AIM OF THE EXERCISE: Among the lines below, keep only those from the one containing "the line integral." through the one containing "is considered zero).", and reproduce them exactly.

[DATA FOR THE TASK]

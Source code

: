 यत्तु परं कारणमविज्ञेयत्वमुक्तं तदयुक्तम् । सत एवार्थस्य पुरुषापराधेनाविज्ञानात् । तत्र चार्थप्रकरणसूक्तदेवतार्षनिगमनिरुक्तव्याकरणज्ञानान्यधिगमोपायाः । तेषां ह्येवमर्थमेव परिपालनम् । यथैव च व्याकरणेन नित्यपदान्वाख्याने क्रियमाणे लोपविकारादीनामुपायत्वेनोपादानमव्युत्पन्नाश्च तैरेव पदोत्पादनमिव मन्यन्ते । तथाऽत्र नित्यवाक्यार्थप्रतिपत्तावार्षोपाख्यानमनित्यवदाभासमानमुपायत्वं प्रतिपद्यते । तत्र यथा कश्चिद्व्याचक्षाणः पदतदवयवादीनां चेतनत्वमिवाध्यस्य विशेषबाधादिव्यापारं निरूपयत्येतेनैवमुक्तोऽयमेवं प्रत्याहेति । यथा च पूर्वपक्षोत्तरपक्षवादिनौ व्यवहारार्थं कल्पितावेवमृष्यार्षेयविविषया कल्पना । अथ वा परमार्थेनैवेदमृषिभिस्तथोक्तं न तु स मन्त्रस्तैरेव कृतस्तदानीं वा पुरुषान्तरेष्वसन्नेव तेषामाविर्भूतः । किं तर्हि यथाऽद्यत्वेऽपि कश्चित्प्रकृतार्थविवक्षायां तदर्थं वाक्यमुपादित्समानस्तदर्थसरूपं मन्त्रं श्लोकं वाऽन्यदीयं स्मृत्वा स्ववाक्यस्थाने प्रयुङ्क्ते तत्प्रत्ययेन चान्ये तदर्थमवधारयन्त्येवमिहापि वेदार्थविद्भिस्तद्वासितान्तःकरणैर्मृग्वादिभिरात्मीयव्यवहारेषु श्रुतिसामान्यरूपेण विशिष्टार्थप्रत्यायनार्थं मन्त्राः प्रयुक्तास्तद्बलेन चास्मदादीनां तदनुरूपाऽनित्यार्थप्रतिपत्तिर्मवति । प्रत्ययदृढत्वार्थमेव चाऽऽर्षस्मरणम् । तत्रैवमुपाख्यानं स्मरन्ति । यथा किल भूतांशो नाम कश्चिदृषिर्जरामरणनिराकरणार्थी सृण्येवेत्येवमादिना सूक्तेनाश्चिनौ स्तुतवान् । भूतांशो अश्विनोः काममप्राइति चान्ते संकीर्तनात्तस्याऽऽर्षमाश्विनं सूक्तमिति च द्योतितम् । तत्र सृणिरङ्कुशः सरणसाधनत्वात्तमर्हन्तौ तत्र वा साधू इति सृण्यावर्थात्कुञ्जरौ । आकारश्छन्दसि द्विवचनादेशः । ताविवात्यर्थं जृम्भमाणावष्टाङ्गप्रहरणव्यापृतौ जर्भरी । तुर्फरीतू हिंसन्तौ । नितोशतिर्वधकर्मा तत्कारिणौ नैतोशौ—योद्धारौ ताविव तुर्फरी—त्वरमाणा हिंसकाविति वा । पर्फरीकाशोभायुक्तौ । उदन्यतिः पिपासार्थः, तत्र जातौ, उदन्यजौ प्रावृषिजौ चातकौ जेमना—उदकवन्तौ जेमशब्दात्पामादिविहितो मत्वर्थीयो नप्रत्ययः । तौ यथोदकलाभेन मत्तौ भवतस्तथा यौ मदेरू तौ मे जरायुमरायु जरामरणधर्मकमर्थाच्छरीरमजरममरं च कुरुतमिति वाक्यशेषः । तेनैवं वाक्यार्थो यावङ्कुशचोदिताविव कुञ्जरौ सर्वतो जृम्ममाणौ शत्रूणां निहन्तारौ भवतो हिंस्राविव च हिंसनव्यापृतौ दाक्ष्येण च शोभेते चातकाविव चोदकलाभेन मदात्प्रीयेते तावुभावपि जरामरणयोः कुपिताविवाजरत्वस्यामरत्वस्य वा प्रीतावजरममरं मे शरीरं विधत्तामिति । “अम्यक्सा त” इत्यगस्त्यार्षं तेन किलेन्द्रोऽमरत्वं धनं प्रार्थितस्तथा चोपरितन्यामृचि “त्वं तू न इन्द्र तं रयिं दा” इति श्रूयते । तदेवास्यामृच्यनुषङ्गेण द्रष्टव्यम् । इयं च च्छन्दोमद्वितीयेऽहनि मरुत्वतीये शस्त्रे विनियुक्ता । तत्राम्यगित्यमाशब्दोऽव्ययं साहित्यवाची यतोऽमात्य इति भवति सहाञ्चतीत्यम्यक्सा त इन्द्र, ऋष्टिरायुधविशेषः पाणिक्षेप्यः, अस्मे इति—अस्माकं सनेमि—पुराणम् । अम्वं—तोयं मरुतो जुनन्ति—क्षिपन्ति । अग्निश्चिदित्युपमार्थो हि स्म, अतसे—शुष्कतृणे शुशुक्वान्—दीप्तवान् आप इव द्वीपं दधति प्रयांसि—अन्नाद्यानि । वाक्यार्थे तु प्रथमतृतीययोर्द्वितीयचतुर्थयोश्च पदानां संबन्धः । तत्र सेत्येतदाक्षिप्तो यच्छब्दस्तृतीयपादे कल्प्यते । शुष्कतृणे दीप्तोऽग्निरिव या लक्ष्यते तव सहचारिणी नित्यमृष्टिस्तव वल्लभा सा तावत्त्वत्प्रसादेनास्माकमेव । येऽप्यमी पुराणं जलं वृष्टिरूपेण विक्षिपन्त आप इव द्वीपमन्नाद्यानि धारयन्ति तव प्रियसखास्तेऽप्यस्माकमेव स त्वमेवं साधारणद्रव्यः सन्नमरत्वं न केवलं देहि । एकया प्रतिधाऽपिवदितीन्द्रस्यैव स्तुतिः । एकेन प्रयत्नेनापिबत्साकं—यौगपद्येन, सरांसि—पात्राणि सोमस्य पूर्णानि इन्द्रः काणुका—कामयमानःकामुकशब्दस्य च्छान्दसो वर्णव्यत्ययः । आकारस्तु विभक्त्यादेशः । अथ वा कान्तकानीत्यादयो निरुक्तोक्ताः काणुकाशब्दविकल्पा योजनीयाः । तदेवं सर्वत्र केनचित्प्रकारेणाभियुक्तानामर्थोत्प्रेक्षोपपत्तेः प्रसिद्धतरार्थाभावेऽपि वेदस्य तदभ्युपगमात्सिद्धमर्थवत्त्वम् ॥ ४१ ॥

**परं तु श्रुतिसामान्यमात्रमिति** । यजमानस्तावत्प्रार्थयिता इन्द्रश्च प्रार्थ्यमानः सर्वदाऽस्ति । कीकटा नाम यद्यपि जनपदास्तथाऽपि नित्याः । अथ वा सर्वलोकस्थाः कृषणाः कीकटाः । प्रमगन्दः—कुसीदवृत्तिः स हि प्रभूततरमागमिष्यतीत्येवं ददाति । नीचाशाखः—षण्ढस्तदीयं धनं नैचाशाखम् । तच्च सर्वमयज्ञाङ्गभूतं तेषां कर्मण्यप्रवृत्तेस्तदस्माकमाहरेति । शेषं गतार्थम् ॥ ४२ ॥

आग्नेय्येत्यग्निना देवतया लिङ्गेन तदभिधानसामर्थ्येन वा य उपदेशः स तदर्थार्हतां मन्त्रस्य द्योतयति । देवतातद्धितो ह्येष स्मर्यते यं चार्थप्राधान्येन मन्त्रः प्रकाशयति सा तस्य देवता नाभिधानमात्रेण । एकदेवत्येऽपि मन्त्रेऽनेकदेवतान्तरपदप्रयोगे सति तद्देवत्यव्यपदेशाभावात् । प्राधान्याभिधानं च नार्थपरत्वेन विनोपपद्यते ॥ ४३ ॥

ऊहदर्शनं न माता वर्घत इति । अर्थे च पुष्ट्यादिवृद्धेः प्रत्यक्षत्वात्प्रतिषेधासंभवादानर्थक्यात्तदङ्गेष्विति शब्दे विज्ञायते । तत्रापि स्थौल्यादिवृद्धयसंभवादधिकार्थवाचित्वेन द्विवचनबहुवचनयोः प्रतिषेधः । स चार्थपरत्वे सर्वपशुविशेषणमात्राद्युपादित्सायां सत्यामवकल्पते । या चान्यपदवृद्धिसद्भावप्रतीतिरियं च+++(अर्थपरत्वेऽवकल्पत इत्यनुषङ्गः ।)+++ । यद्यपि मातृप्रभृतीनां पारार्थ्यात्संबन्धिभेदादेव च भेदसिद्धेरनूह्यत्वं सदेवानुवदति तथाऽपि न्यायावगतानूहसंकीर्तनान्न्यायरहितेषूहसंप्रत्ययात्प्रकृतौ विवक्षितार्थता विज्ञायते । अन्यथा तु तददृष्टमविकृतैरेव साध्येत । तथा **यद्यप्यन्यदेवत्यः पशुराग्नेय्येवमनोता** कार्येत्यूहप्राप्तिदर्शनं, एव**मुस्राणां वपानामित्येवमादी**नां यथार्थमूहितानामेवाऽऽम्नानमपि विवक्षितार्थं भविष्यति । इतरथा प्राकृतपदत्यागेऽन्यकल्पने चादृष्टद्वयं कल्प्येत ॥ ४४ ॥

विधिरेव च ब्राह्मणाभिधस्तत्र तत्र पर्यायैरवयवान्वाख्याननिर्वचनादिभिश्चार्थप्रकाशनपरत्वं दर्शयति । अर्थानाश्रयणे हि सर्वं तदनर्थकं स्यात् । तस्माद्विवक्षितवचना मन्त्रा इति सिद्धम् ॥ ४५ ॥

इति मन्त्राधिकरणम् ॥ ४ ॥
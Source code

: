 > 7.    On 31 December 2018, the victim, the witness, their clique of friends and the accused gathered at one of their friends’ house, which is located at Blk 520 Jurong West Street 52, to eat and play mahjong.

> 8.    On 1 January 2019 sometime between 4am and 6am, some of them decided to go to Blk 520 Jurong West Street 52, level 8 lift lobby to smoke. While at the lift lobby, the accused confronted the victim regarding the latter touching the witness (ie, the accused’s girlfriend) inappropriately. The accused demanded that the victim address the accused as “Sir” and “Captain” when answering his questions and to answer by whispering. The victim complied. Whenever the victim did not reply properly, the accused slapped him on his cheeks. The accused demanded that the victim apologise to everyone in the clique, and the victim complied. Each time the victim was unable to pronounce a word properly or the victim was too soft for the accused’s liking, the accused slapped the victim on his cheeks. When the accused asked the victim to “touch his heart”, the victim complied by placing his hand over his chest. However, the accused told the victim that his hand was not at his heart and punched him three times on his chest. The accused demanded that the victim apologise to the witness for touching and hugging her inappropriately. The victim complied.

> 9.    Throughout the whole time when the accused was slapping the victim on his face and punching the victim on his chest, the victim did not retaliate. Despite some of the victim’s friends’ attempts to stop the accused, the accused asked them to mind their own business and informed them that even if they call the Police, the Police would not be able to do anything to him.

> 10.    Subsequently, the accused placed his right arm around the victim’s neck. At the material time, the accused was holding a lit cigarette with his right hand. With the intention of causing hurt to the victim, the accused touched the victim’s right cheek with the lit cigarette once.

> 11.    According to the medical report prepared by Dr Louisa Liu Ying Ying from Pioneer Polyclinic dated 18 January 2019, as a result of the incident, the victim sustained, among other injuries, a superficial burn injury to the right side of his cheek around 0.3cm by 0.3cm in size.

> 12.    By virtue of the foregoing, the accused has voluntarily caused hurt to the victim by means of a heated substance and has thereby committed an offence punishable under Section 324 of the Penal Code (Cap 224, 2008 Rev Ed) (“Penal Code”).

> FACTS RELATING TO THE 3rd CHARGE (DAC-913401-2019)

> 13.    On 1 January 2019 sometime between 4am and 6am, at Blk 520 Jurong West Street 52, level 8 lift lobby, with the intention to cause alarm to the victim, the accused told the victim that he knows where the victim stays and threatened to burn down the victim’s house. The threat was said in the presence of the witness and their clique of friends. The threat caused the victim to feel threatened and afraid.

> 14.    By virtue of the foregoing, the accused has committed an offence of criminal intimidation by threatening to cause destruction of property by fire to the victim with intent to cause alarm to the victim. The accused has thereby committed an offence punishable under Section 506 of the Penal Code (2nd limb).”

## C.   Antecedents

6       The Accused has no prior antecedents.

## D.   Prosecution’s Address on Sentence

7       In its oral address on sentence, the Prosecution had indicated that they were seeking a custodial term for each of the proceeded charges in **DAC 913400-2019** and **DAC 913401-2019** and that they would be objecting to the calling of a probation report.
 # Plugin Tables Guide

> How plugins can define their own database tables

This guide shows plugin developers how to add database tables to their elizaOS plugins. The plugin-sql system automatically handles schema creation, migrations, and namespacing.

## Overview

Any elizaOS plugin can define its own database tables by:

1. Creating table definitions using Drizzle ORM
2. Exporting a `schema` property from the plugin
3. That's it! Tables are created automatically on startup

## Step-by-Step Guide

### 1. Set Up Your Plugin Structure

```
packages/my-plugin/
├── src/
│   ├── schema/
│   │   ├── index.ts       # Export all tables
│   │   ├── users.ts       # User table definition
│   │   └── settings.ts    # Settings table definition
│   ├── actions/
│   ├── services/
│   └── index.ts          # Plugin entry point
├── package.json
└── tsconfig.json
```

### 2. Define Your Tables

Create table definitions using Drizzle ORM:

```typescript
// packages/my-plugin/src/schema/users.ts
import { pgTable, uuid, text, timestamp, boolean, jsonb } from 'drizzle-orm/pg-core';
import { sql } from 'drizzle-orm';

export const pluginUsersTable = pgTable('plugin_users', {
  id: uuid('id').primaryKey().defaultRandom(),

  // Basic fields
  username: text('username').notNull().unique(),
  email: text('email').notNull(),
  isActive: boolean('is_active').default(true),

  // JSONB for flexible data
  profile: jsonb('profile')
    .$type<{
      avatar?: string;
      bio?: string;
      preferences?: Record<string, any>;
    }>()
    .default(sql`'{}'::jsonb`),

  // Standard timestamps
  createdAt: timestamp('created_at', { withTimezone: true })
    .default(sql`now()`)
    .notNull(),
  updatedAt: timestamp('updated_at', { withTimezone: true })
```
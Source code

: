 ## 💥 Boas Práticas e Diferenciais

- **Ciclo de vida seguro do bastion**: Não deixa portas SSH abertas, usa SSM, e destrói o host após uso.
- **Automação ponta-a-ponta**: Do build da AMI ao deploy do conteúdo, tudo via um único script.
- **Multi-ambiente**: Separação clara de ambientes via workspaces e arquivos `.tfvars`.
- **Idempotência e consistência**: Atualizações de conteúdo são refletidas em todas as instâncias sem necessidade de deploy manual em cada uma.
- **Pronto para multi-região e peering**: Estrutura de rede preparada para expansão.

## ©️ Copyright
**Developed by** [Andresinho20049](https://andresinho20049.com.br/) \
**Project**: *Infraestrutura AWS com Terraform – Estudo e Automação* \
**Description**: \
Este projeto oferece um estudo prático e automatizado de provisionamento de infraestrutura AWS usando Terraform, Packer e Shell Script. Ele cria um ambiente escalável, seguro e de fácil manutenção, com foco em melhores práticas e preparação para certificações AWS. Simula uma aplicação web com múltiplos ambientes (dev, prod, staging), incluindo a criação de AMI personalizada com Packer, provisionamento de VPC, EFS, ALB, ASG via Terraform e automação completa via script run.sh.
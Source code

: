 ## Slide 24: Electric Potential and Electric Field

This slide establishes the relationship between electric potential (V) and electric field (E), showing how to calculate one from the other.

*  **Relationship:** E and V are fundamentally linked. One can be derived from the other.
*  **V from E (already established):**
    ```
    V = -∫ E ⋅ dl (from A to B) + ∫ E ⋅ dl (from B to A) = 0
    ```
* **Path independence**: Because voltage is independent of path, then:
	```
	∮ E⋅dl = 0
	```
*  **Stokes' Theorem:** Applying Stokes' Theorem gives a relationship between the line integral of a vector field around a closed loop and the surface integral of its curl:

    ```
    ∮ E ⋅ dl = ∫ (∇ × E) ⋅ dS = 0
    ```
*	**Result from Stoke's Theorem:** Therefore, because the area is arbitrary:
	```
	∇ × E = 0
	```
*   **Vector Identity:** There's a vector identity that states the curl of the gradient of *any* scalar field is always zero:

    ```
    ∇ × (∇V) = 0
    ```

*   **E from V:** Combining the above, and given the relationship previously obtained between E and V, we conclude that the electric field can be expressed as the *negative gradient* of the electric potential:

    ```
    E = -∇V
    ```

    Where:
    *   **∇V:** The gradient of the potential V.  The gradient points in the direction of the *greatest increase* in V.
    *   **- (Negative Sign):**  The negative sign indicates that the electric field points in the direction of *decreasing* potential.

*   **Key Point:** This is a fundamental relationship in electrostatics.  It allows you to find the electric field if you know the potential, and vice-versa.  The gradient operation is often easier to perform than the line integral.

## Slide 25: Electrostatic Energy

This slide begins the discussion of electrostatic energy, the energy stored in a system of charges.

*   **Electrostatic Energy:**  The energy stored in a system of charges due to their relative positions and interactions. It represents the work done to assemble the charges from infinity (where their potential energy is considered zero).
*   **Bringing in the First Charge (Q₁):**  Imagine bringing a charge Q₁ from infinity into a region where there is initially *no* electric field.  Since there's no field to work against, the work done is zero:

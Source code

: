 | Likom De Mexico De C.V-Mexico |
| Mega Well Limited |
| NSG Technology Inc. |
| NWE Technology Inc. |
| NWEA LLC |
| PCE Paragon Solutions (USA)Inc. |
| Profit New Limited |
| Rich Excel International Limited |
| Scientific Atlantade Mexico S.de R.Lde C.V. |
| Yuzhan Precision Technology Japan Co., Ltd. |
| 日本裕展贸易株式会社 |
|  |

[/DATA FOR THE TASK]

YOUR SOLUTION:
*   **Key Point:** This is a fundamental relationship in electrostatics.  It allows you to find the electric field if you know the potential, and vice-versa.  The gradient operation is often easier to perform than the line integral.

## Slide 25: Electrostatic Energy

This slide begins the discussion of electrostatic energy, the energy stored in a system of charges.

*   **Electrostatic Energy:**  The energy stored in a system of charges due to their relative positions and interactions. It represents the work done to assemble the charges from infinity (where their potential energy is considered zero).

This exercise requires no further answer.